As you probably have noticed, Monday (11/14) and Tuesday (11/15) saw some major email and home directory outages which were caused by the AFS server processes on hfs10, hfs11, and hfs12 hanging.
These two outages has afforded us the opportunity to attempt to catch the software bug in action, and we've boiled it down to a few candidate areas and have initiated discussion about these one the opensafs-devel list. It was comforting to find out that U Michigan is seeing similar problems on one of their servers.

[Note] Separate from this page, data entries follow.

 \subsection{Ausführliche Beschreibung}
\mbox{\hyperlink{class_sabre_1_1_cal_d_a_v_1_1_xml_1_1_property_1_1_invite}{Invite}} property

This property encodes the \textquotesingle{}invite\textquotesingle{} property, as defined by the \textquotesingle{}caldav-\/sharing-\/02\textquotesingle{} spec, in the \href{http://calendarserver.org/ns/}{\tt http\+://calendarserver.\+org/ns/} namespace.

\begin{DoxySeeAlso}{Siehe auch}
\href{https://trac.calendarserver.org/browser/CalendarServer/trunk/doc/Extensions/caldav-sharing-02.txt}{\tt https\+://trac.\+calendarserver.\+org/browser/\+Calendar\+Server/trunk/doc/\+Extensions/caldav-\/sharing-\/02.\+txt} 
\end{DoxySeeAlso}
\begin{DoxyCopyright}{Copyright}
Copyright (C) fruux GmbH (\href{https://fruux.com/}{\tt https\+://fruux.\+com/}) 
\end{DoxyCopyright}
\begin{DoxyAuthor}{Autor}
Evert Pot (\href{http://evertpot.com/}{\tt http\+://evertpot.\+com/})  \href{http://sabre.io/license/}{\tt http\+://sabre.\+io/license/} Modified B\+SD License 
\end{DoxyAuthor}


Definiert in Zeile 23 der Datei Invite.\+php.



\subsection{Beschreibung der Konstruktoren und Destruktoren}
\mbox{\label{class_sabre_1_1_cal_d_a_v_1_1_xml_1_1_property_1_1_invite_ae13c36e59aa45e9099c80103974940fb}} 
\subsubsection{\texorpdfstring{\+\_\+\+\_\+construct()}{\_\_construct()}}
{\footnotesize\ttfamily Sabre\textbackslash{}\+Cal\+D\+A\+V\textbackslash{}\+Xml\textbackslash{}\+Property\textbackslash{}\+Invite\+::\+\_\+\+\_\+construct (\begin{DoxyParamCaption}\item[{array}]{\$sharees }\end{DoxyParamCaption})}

The current theory right now is this: The AFS fileserver process is multi-threaded using POSIX threads (pthreads). Sometimes, these threads need to share data or access some central table of data. To do this, a thread must first "lock" the table (if it isn't already locked by another thread), then do its stuff to it, and then release the lock. This makes it so that another thread just can't alter the table as another one is looking at it. What appears to be happening is called a deadlock, where a thread that has a lock on a table stalls and ultimately never releases that lock. The other threads that need to also access this table can't do anything until that lock is released by the stalled thread, which of course never happens... so everything grinds to a halt. No thread can do anything because the thread holding the lock has tarded out.
The goal right now is to find which table or shared memory space is being locked and never unlocked... and why. We've put some extra debugging code into the areas of the code which we believe is stalling, but unfortunately this means we're going to have to have another crash to get any meaningful telemetry from this. With luck, that one crash would be the last one as we would then have the info necessary to fix the problem properly. Stay tuned...